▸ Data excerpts
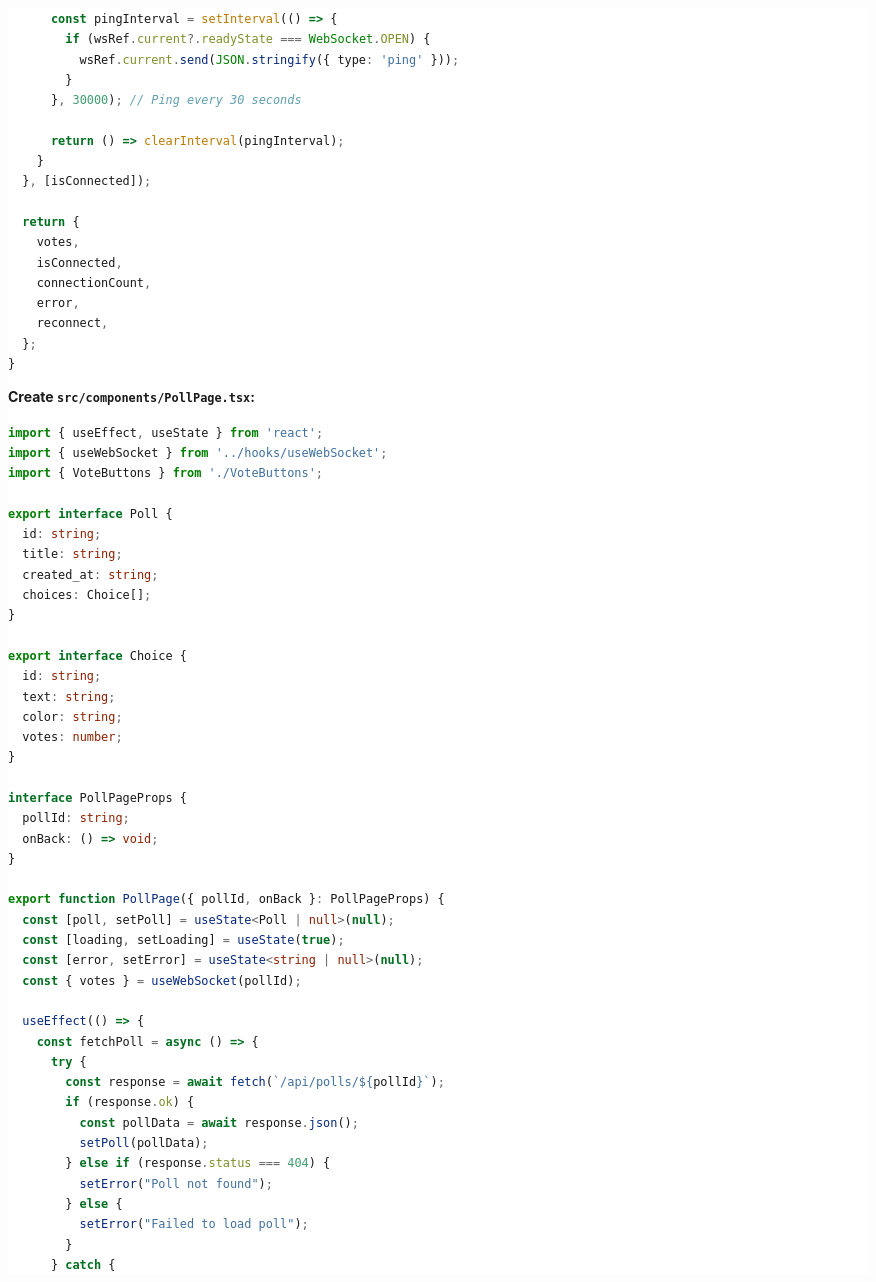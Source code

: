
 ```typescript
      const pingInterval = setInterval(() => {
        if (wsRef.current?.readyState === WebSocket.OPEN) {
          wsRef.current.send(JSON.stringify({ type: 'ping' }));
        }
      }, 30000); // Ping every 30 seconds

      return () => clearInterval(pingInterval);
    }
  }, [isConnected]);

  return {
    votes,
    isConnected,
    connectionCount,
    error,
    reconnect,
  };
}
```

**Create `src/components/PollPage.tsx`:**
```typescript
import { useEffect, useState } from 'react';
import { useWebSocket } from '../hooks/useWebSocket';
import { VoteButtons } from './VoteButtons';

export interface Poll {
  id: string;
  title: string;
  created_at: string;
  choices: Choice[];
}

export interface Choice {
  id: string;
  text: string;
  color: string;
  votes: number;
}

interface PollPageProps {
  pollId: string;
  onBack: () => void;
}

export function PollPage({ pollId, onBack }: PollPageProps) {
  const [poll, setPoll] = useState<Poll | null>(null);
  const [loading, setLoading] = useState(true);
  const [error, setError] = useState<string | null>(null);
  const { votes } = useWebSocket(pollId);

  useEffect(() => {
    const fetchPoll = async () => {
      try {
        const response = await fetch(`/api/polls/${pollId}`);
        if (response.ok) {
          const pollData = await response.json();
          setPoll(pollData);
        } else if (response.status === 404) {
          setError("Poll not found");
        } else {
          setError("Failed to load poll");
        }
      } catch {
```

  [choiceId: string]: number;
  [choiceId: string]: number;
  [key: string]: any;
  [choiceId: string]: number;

▸ Exercise requirements
Go through the lines above. Select every one that has the string "const".

▸ Problem solution
      const pingInterval = setInterval(() => {
  const [poll, setPoll] = useState<Poll | null>(null);
  const [loading, setLoading] = useState(true);
  const [error, setError] = useState<string | null>(null);
  const { votes } = useWebSocket(pollId);
    const fetchPoll = async () => {
        const response = await fetch(`/api/polls/${pollId}`);
          const pollData = await response.json();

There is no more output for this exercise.